---------- Available records ----------

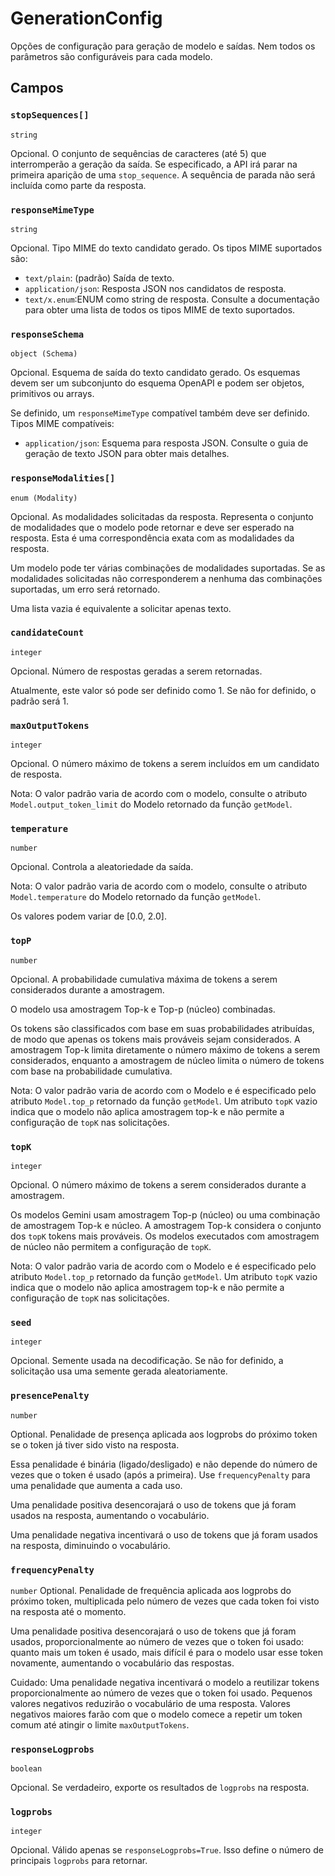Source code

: # GenerationConfig

Opções de configuração para geração de modelo e saídas. Nem todos os parâmetros são configuráveis para cada modelo.

## Campos

### `stopSequences[]`

`string`

Opcional. O conjunto de sequências de caracteres (até 5) que interromperão a geração da saída. Se especificado, a API irá parar na primeira aparição de uma `stop_sequence`. A sequência de parada não será incluída como parte da resposta.

### `responseMimeType`

`string`

Opcional. Tipo MIME do texto candidato gerado. Os tipos MIME suportados são:

- `text/plain`: (padrão) Saída de texto.
- `application/json`: Resposta JSON nos candidatos de resposta.
- `text/x.enum`:ENUM como string de resposta.
  Consulte a documentação para obter uma lista de todos os tipos MIME de texto suportados.

### `responseSchema`

`object (Schema)`

Opcional. Esquema de saída do texto candidato gerado. Os esquemas devem ser um subconjunto do esquema OpenAPI e podem ser objetos, primitivos ou arrays.

Se definido, um `responseMimeType` compatível também deve ser definido. Tipos MIME compatíveis:

- `application/json`: Esquema para resposta JSON. Consulte o guia de geração de texto JSON para obter mais detalhes.

### `responseModalities[]`

`enum (Modality)`

Opcional. As modalidades solicitadas da resposta. Representa o conjunto de modalidades que o modelo pode retornar e deve ser esperado na resposta. Esta é uma correspondência exata com as modalidades da resposta.

Um modelo pode ter várias combinações de modalidades suportadas. Se as modalidades solicitadas não corresponderem a nenhuma das combinações suportadas, um erro será retornado.

Uma lista vazia é equivalente a solicitar apenas texto.

### `candidateCount`

`integer`

Opcional. Número de respostas geradas a serem retornadas.

Atualmente, este valor só pode ser definido como 1. Se não for definido, o padrão será 1.

### `maxOutputTokens`

`integer`

Opcional. O número máximo de tokens a serem incluídos em um candidato de resposta.

Nota: O valor padrão varia de acordo com o modelo, consulte o atributo `Model.output_token_limit` do Modelo retornado da função `getModel`.

### `temperature`

`number`

Opcional. Controla a aleatoriedade da saída.

Nota: O valor padrão varia de acordo com o modelo, consulte o atributo `Model.temperature` do Modelo retornado da função `getModel`.

Os valores podem variar de [0.0, 2.0].

### `topP`

`number`

Opcional. A probabilidade cumulativa máxima de tokens a serem considerados durante a amostragem.

O modelo usa amostragem Top-k e Top-p (núcleo) combinadas.

Os tokens são classificados com base em suas probabilidades atribuídas, de modo que apenas os tokens mais prováveis sejam considerados. A amostragem Top-k limita diretamente o número máximo de tokens a serem considerados, enquanto a amostragem de núcleo limita o número de tokens com base na probabilidade cumulativa.

Nota: O valor padrão varia de acordo com o Modelo e é especificado pelo atributo `Model.top_p` retornado da função `getModel`. Um atributo `topK` vazio indica que o modelo não aplica amostragem top-k e não permite a configuração de `topK` nas solicitações.

### `topK`

`integer`

Opcional. O número máximo de tokens a serem considerados durante a amostragem.

Os modelos Gemini usam amostragem Top-p (núcleo) ou uma combinação de amostragem Top-k e núcleo. A amostragem Top-k considera o conjunto dos `topK` tokens mais prováveis. Os modelos executados com amostragem de núcleo não permitem a configuração de `topK`.

Nota: O valor padrão varia de acordo com o Modelo e é especificado pelo atributo `Model.top_p` retornado da função `getModel`. Um atributo `topK` vazio indica que o modelo não aplica amostragem top-k e não permite a configuração de `topK` nas solicitações.

### `seed`

`integer`

Opcional. Semente usada na decodificação. Se não for definido, a solicitação usa uma semente gerada aleatoriamente.

### `presencePenalty`

`number`

Optional. Penalidade de presença aplicada aos logprobs do próximo token se o token já tiver sido visto na resposta.

Essa penalidade é binária (ligado/desligado) e não depende do número de vezes que o token é usado (após a primeira). Use `frequencyPenalty` para uma penalidade que aumenta a cada uso.

Uma penalidade positiva desencorajará o uso de tokens que já foram usados na resposta, aumentando o vocabulário.

Uma penalidade negativa incentivará o uso de tokens que já foram usados na resposta, diminuindo o vocabulário.

### `frequencyPenalty`

`number`
Optional. Penalidade de frequência aplicada aos logprobs do próximo token, multiplicada pelo número de vezes que cada token foi visto na resposta até o momento.

Uma penalidade positiva desencorajará o uso de tokens que já foram usados, proporcionalmente ao número de vezes que o token foi usado: quanto mais um token é usado, mais difícil é para o modelo usar esse token novamente, aumentando o vocabulário das respostas.

Cuidado: Uma penalidade negativa incentivará o modelo a reutilizar tokens proporcionalmente ao número de vezes que o token foi usado. Pequenos valores negativos reduzirão o vocabulário de uma resposta. Valores negativos maiores farão com que o modelo comece a repetir um token comum até atingir o limite `maxOutputTokens`.

### `responseLogprobs`

`boolean`

Opcional. Se verdadeiro, exporte os resultados de `logprobs` na resposta.

### `logprobs`

`integer`

Opcional. Válido apenas se `responseLogprobs=True`. Isso define o número de principais `logprobs` para retornar.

----------

• [Brief]: Check each line above for the word "temperature", and copy the lines where it appears.

• [Response area]:
### `temperature`
Nota: O valor padrão varia de acordo com o modelo, consulte o atributo `Model.temperature` do Modelo retornado da função `getModel`.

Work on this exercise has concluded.